RECORD SET |

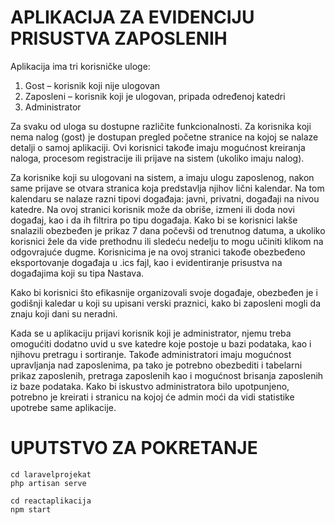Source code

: # APLIKACIJA ZA EVIDENCIJU PRISUSTVA ZAPOSLENIH

 Aplikacija ima tri korisničke uloge: 
1.	Gost – korisnik koji nije ulogovan
2.	Zaposleni – korisnik koji je ulogovan, pripada određenoj katedri
3.	Administrator

Za svaku od uloga su dostupne različite funkcionalnosti. Za korisnika koji nema nalog (gost) je dostupan pregled početne stranice na kojoj se nalaze detalji o samoj aplikaciji. Ovi korisnici takođe imaju mogućnost kreiranja naloga, procesom registracije ili prijave na sistem (ukoliko imaju nalog). 

Za korisnike koji su ulogovani na sistem, a imaju ulogu zaposlenog, nakon same prijave se otvara stranica koja predstavlja njihov lični kalendar. Na tom kalendaru se nalaze razni tipovi događaja: javni, privatni, događaji na nivou katedre. Na ovoj stranici korisnik može da obriše, izmeni ili doda novi događaj, kao i da ih filtrira po tipu događaja. Kako bi se korisnici lakše snalazili obezbeđen je prikaz 7 dana počevši od trenutnog datuma, a ukoliko korisnici žele da vide prethodnu ili sledeću nedelju to mogu učiniti klikom na odgovrajuće dugme. Korisnicima je na ovoj stranici takođe obezbeđeno eksportovanje događaja u .ics fajl, kao i evidentiranje prisustva na događajima koji su tipa Nastava. 

Kako bi korisnici što efikasnije organizovali svoje događaje, obezbeđen je i godišnji kaledar u koji su upisani verski praznici, kako bi zaposleni mogli da znaju koji dani su neradni. 

Kada se u aplikaciju prijavi korisnik koji je administrator, njemu treba omogućiti dodatno uvid u sve katedre koje postoje u bazi podataka, kao i njihovu pretragu i sortiranje. Takođe administratori imaju mogućnost upravljanja nad zaposlenima, pa tako je potrebno obezbediti i tabelarni prikaz zaposlenih, pretraga zaposlenih kao i mogućnost brisanja zaposlenih iz baze podataka. 
Kako bi iskustvo administratora bilo upotpunjeno, potrebno je kreirati i stranicu na kojoj će admin moći da vidi statistike upotrebe same aplikacije.

# UPUTSTVO ZA POKRETANJE

    cd laravelprojekat
    php artisan serve

    cd reactaplikacija
    npm start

WHAT YOU WILL DO |
Repeat the records in full, precisely, and keep the pictures out.

SOLVED PROBLEM |
Source code

: # APLIKACIJA ZA EVIDENCIJU PRISUSTVA ZAPOSLENIH

 Aplikacija ima tri korisničke uloge: 
1.	Gost – korisnik koji nije ulogovan
2.	Zaposleni – korisnik koji je ulogovan, pripada određenoj katedri
3.	Administrator

Za svaku od uloga su dostupne različite funkcionalnosti. Za korisnika koji nema nalog (gost) je dostupan pregled početne stranice na kojoj se nalaze detalji o samoj aplikaciji. Ovi korisnici takođe imaju mogućnost kreiranja naloga, procesom registracije ili prijave na sistem (ukoliko imaju nalog). 

Za korisnike koji su ulogovani na sistem, a imaju ulogu zaposlenog, nakon same prijave se otvara stranica koja predstavlja njihov lični kalendar. Na tom kalendaru se nalaze razni tipovi događaja: javni, privatni, događaji na nivou katedre. Na ovoj stranici korisnik može da obriše, izmeni ili doda novi događaj, kao i da ih filtrira po tipu događaja. Kako bi se korisnici lakše snalazili obezbeđen je prikaz 7 dana počevši od trenutnog datuma, a ukoliko korisnici žele da vide prethodnu ili sledeću nedelju to mogu učiniti klikom na odgovrajuće dugme. Korisnicima je na ovoj stranici takođe obezbeđeno eksportovanje događaja u .ics fajl, kao i evidentiranje prisustva na događajima koji su tipa Nastava. 

Kako bi korisnici što efikasnije organizovali svoje događaje, obezbeđen je i godišnji kaledar u koji su upisani verski praznici, kako bi zaposleni mogli da znaju koji dani su neradni. 

Kada se u aplikaciju prijavi korisnik koji je administrator, njemu treba omogućiti dodatno uvid u sve katedre koje postoje u bazi podataka, kao i njihovu pretragu i sortiranje. Takođe administratori imaju mogućnost upravljanja nad zaposlenima, pa tako je potrebno obezbediti i tabelarni prikaz zaposlenih, pretraga zaposlenih kao i mogućnost brisanja zaposlenih iz baze podataka. 
Kako bi iskustvo administratora bilo upotpunjeno, potrebno je kreirati i stranicu na kojoj će admin moći da vidi statistike upotrebe same aplikacije.

# UPUTSTVO ZA POKRETANJE

    cd laravelprojekat
    php artisan serve

    cd reactaplikacija
    npm start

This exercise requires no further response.